A network may have weak signals and severe degree heterogeneity, and may be very sparse in one occurrence but very dense in another. SCORE (Ann. Statist. 43, 57–89, 2015) is a recent approach to network community detection. It accommodates severe degree heterogeneity and is adaptive to different levels of sparsity, but its performance for networks with weak signals is unclear. In this paper, we show that in a broad class of network settings where we allow for weak signals, severe degree heterogeneity, and a wide range of network sparsity, SCORE achieves prefect clustering and has the so-called “exponential rate” in Hamming clustering errors. The proof uses the most recent advancement on entry-wise bounds for the leading eigenvectors of the network adjacency matrix. The theoretical analysis assures us that SCORE continues to work well in the weak signal settings, but it does not rule out the possibility that SCORE may be further improved to have better performance in real applications, especially for networks with weak signals. As a second contribution of the paper, we propose SCORE+ as an improved version of SCORE. We investigate SCORE+ with 8 network data sets and found that it outperforms several representative approaches. In particular, for the 6 data sets with relatively strong signals, SCORE+ has similar performance as that of SCORE, but for the 2 data sets (Simmons, Caltech) with possibly weak signals, SCORE+ has much lower error rates. SCORE+ proposes several changes to SCORE. We carefully explain the rationale underlying each of these changes, using a mixture of theoretical and numerical study.

Introduction

Community detection is a problem that has received considerable attention (Karrer and Newman, 2011; Zhang et al. 2020; Bickel and Chen, 2009). Consider an undirected network \({\mathcal {N}}\) and let A be its adjacency matrix:

$$ A(i,j) = \left\{ \begin{array}{ll} 1, &\qquad \text{if there is an edge connecting node}~i~\text{and}~j, \\ 0, &\qquad \text{otherwise}. \end{array} \right. $$

Since the network is undirected, A is symmetrical. Also, as a convention, we do not consider self edges, so all diagonal entries of A are 0. We assume the network is connected, consisting of K perceivable non-overlapping communities

$$ {\mathcal{C}}_{1}, {\mathcal{C}}_{2}, \ldots, {\mathcal{C}}_{K}. $$

Following the convention in many recent works on community detection (e.g., Bickel and Chen 2009; Zhang et al. 2020), we assume K as known and the nodes do not have mixed-memberships, so each node belongs to exactly one of the K communities. The community labels are unknown, and the goal is to use (A,K) to predict them. In statistics, this is known as the clustering problem.

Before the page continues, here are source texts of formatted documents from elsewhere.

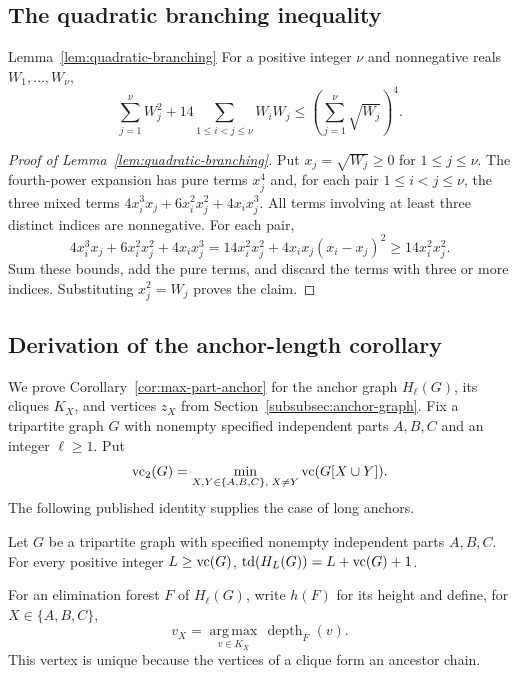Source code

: \subsection{The quadratic branching inequality}
\label{app:total-depth-branching}

\begin{restatedlemma}{Lemma~\ref{lem:quadratic-branching}}
For a positive integer $\nu$ and nonnegative reals
$W_1,\ldots,W_\nu$,
\[
 \sum_{j=1}^\nu W_j^2+14\sum_{1\leq i<j\leq\nu}W_iW_j
 \leq\left(\sum_{j=1}^\nu\sqrt{W_j}\right)^4.
\]
\end{restatedlemma}

\begin{proof}[Proof of Lemma~\ref{lem:quadratic-branching}]
Put $x_j=\sqrt{W_j}\geq0$ for $1\leq j\leq\nu$. The fourth-power
expansion has pure terms $x_j^4$ and, for each pair $1\leq i<j\leq\nu$, the three mixed terms
$4x_i^3x_j+6x_i^2x_j^2+4x_ix_j^3$. All terms involving at least
three distinct indices are nonnegative. For each pair,
\[
4x_i^3x_j+6x_i^2x_j^2+4x_ix_j^3
 =14x_i^2x_j^2+4x_ix_j(x_i-x_j)^2
 \geq14x_i^2x_j^2.
\]
Sum these bounds, add the pure terms, and discard the terms with
three or more indices. Substituting $x_j^2=W_j$ proves the claim.
\end{proof}

\subsection{Derivation of the anchor-length corollary}
\label{app:anchor-proof}

We prove Corollary~\ref{cor:max-part-anchor} for the anchor graph
$H_\ell(G)$, its cliques $K_X$, and vertices $z_X$ from
Section~\ref{subsubsec:anchor-graph}. Fix a tripartite graph $G$ with
nonempty specified independent parts $A,B,C$ and an integer $\ell\ge1$.
Put
\[
 \vc_2(G)=\min_{X,Y\in\{A,B,C\},\;X\ne Y}\vc(G[X\cup Y]).
\]
The following published identity supplies the case of long anchors.

\begin{lemma}
\label{lem:bns-anchor}
Let $G$ be a tripartite graph with specified nonempty independent parts
$A,B,C$. For every positive integer $L\ge\vc(G)$,
$\td(H_L(G))=L+\vc(G)+1$.
\end{lemma}

For an elimination forest $F$ of $H_\ell(G)$, write $h(F)$ for its
height and define, for $X\in\{A,B,C\}$,
\[
 v_X=\underset{v\in K_X}{\operatorname{arg\,max}}\,
                   \operatorname{depth}_F(v).
\]
This vertex is unique because the vertices of a clique form an
ancestor chain.

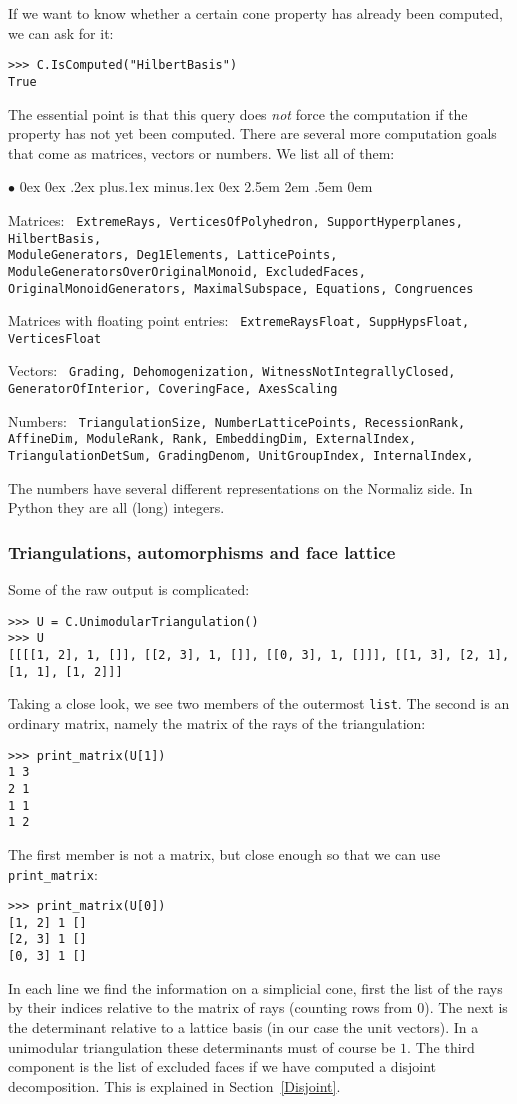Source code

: \documentclass[12pt,a4paper]{scrartcl}
\newcommand{\stdli}{ \topsep0ex \partopsep0ex %
\parsep.2ex plus.1ex minus.1ex \itemsep0ex%
\leftmargin2.5em \labelwidth2em \labelsep.5em \rightmargin0em}%
\renewenvironment{itemize}{\begin{list}{{$\bullet$}}{\stdli}}{\end{list}}
\theoremstyle{definition}
\def\ttt{\texttt}
\begin{document}
\begin{small}
If we want to know whether a certain cone property has already been computed, we can ask for it:
\begin{Verbatim}
>>> C.IsComputed("HilbertBasis")
True
\end{Verbatim}
The essential point is that this query does \emph{not} force the computation if the property has not yet been computed.
There are several more computation goals that come as matrices, vectors or numbers. We list all of them:
\begin{itemize}
	\item Matrices: \ttt{    ExtremeRays,
		VerticesOfPolyhedron,
		SupportHyperplanes,
		HilbertBasis,\\
		ModuleGenerators,
		Deg1Elements,
		LatticePoints,
		ModuleGeneratorsOverOriginalMonoid,
		ExcludedFaces,
		OriginalMonoidGenerators,
		MaximalSubspace,
		Equations,
		Congruences}
	\item Matrices with floating point entries: \ttt{    ExtremeRaysFloat,
		SuppHypsFloat,
		VerticesFloat}
	\item Vectors: \ttt{    Grading,
		Dehomogenization,
		WitnessNotIntegrallyClosed,
		GeneratorOfInterior,
		CoveringFace,
		AxesScaling}
	\item Numbers: \ttt{    
		TriangulationSize,
		NumberLatticePoints,
		RecessionRank,
		AffineDim,
		ModuleRank,
		Rank,
		EmbeddingDim,
		ExternalIndex,
		TriangulationDetSum,
		GradingDenom,
		UnitGroupIndex,
		InternalIndex,}
\end{itemize}

The numbers have several different representations on the Normaliz side. In Python they are all (long) integers.
\subsubsection{Triangulations, automorphisms and face lattice}
Some of the raw output is complicated:
\begin{Verbatim}
>>> U = C.UnimodularTriangulation()
>>> U
[[[[1, 2], 1, []], [[2, 3], 1, []], [[0, 3], 1, []]], [[1, 3], [2, 1], [1, 1], [1, 2]]]
\end{Verbatim}
Taking a close look, we see two members of the outermost \verb|list|. The second is an ordinary matrix, namely the matrix of the rays of the triangulation:
\begin{Verbatim}
>>> print_matrix(U[1])
1 3
2 1
1 1
1 2
\end{Verbatim}
The first member is not a matrix, but close enough so that we can use \verb|print_matrix|:
\begin{Verbatim}
>>> print_matrix(U[0])
[1, 2] 1 []
[2, 3] 1 []
[0, 3] 1 []
\end{Verbatim}
In each line we find the information on a simplicial cone, first the list of the rays by their indices relative to the matrix of rays (counting rows from $0$). The next is the determinant relative to a lattice basis (in our case the unit vectors). In a unimodular triangulation these determinants must of course be $1$. The third component is the list of excluded faces if we have computed a disjoint decomposition. This is explained in Section~\ref{Disjoint}.


\end{small}
\end{document}

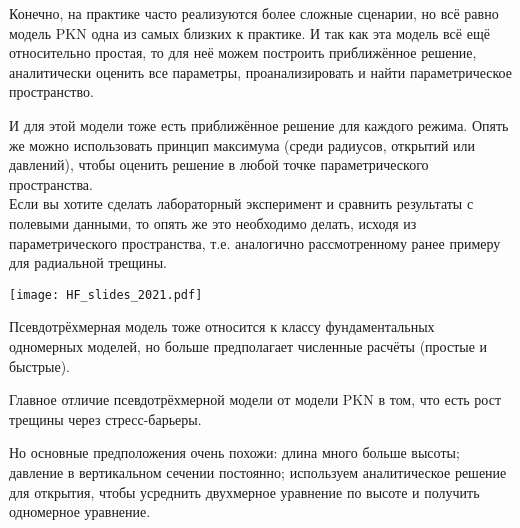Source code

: \documentclass[main.tex]{subfiles}
\begin{document}
Конечно, на практике часто реализуются более сложные сценарии, но всё равно модель PKN одна из самых близких к практике.
И так как эта модель всё ещё относительно простая, то для неё можем построить приближённое решение, аналитически оценить все параметры, проанализировать и найти параметрическое пространство.

И для этой модели тоже есть приближённое решение для каждого режима.
Опять же можно использовать принцип максимума (среди радиусов, открытий или давлений), чтобы оценить решение в любой точке параметрического пространства.
\\

Если вы хотите сделать лабораторный эксперимент и сравнить результаты с полевыми данными, то опять же это необходимо делать, исходя из параметрического пространства, т.е. аналогично рассмотренному ранее примеру для радиальной трещины. 

\texttt{[image: HF\_slides\_2021.pdf]}

Псевдотрёхмерная модель тоже относится к классу фундаментальных одномерных моделей, но больше предполагает численные расчёты (простые и быстрые).

Главное отличие псевдотрёхмерной модели от модели PKN в том, что есть рост трещины через стресс-барьеры.

Но основные предположения очень похожи: длина много больше высоты; давление в вертикальном сечении постоянно; используем аналитическое решение для открытия, чтобы усреднить двухмерное уравнение по высоте и получить одномерное уравнение.
\end{document}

See Jin et al. (2020) and reference therein for discussions on how to estimate K, and Jin et al. (2017) for the generalization of SCORE for network analysis in the presence of mixed memberships.

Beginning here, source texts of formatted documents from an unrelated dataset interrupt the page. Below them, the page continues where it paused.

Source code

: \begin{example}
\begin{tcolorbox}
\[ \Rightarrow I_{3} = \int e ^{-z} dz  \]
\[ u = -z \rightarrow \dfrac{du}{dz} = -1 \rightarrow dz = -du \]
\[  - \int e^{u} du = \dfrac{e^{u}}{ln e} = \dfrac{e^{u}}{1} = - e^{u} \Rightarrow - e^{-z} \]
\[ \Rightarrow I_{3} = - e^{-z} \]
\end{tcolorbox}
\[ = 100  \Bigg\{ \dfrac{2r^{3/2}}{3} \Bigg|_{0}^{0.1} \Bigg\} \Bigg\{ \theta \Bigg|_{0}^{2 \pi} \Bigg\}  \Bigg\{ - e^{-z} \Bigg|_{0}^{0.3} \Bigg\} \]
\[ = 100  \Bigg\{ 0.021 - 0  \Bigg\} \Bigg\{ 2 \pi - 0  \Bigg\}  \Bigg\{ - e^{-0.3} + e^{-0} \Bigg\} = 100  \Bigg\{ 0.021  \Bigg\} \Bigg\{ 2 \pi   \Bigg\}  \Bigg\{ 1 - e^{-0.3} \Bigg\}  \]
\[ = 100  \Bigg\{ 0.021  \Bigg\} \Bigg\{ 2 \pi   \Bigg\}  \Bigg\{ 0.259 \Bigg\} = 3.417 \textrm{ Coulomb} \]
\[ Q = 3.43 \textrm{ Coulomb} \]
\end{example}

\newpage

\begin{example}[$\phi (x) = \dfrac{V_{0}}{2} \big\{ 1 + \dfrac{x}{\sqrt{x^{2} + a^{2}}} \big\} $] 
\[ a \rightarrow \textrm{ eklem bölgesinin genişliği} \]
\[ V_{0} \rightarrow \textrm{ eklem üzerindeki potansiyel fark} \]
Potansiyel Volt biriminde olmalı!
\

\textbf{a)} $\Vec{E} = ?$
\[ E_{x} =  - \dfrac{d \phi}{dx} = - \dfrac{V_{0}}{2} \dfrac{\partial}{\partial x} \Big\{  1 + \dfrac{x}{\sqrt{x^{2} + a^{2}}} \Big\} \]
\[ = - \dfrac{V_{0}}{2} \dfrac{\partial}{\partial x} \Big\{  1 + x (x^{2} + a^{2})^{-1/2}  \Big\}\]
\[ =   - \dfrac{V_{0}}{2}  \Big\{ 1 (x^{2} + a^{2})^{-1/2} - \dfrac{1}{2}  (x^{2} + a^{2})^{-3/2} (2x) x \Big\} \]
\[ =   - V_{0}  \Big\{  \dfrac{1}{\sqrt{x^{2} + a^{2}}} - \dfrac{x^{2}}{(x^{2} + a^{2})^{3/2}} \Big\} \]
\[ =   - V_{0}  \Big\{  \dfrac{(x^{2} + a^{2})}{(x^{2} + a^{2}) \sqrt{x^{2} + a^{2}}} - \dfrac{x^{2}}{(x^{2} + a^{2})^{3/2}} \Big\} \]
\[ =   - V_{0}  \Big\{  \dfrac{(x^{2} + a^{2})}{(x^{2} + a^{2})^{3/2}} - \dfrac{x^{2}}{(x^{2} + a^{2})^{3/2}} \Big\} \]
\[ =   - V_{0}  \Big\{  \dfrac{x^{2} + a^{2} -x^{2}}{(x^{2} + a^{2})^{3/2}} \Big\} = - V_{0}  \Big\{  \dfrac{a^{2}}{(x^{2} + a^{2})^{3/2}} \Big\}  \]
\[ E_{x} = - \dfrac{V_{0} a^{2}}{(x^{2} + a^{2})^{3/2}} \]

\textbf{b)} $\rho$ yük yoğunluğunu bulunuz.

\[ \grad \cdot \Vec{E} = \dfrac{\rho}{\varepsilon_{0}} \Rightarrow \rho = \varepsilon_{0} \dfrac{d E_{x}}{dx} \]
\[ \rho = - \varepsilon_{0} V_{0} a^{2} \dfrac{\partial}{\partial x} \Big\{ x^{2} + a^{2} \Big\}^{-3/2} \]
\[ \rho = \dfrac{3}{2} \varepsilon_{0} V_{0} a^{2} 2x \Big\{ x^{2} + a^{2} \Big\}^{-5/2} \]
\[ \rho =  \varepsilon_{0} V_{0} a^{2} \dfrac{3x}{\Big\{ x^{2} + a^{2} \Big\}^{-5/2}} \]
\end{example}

Similar to “cluster”, “community” is a concept that is scientifically meaningful but mathematically hard to define. Intuitively, communities are clusters of nodes that have more edges “within” than “across” (Jin, 2015; Zhao et al. 2012). Note that “communities” and “components” are different concepts: two communities may be connected, while two components are always disconnected.

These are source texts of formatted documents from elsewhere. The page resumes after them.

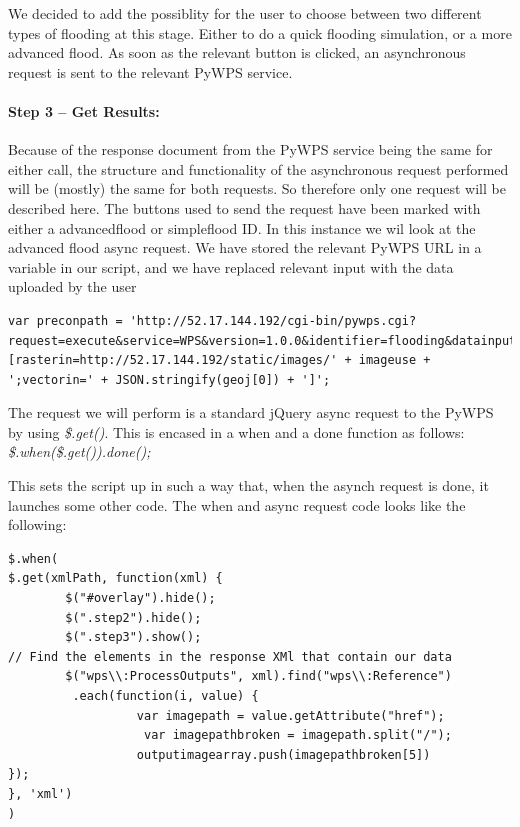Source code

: We decided to add the possiblity for the user to choose between two different types of flooding at this stage. Either to do a quick flooding simulation, or a more advanced flood.
As soon as the relevant button is clicked, an asynchronous request is sent to the relevant PyWPS service.\\

\paragraph{Step 3 – Get Results:}
Because of the response document from the PyWPS service being the same for either call, the structure and functionality of the asynchronous request performed will be (mostly) the same for both requests. So therefore only one request will be described here. 
The buttons used to send the request have been marked with either a advancedflood or simpleflood ID. In this instance we wil look at the advanced flood async request.
We have stored the relevant PyWPS URL in a variable in our script, and we have replaced relevant input with the data uploaded by the user 

\begin{lstlisting}
var preconpath = 'http://52.17.144.192/cgi-bin/pywps.cgi?request=execute&service=WPS&version=1.0.0&identifier=flooding&datainputs=[rasterin=http://52.17.144.192/static/images/' + imageuse + ';vectorin=' + JSON.stringify(geoj[0]) + ']';
\end{lstlisting}

The request we will perform is a standard jQuery async request to the PyWPS by using \textit{\$.get()}. This is encased in a when and a done function as follows: \textit{\$.when(\$.get()).done();}

This sets the script up in such a way that, when the asynch request is done, it launches some other code. 
The when and async request code looks like the following:

\begin{lstlisting}
$.when(
$.get(xmlPath, function(xml) {
        $("#overlay").hide();
        $(".step2").hide();
        $(".step3").show();
// Find the elements in the response XMl that contain our data
        $("wps\\:ProcessOutputs", xml).find("wps\\:Reference")
         .each(function(i, value) {
                  var imagepath = value.getAttribute("href");
                   var imagepathbroken = imagepath.split("/");
                  outputimagearray.push(imagepathbroken[5])
});
}, 'xml')
)
\end{lstlisting}

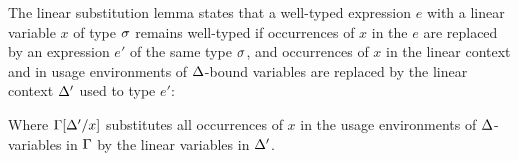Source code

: 
The linear substitution lemma states that a well-typed expression $e$ with a
linear variable $x$ of type $\sigma$ remains well-typed if
occurrences of $x$ in the $e$ are replaced by an expression $e'$ of the same
type $\sigma$, and occurrences of $x$ in the linear context and in usage
environments of $\Delta$-bound variables are replaced by the linear context $\Delta'$
used to type $e'$:
\LinearSubstitutionLemma

\noindent Where $\Gamma[\Delta'/x]$ substitutes all occurrences of $x$ in the usage
environments of $\Delta$-variables in $\Gamma$ by the linear variables in $\Delta'$.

Table 1 presents 8 network data sets which we analyze in this paper. Data sets 2-3 are from Traud et al. (2011, 2012) (see also Chen et al. 2018; Ma et al. 2020), and the other 6 datasets are downloaded from http://www-personal.umich.edu/~mejn/netdata/. For all these data sets, the true labels are suggested by the original authors or data curators, and we use the labels as the “ground truth.”

Table 1 The 8 network data sets we analyze in this paper. Note that dmax/dmin can be as large as a few hundreds, suggesting a severe degree heterogeneity (dmin, dmax and \(\bar {d}\) stand for the minimum degree, maximum degree, and average degree, respectively)

Conceivably, for some of the data sets, some nodes may have mixed memberships (Airoldi et al. 2008; Jin et al. 2017; Zhang et al. 2020). To alleviate the effect, we did some data pre-processing as follows. For the Polbooks data set, we removed all the books that are labeled as “neutral.” For the football data set, we removed the 5 “independent” teams. For the UKfaculty data set, we removed the smallest group which only contains 2 nodes. After the pre-processing, our assumption of “no mixed-memberships” is reasonable.

Natural networks have some noteworthy features.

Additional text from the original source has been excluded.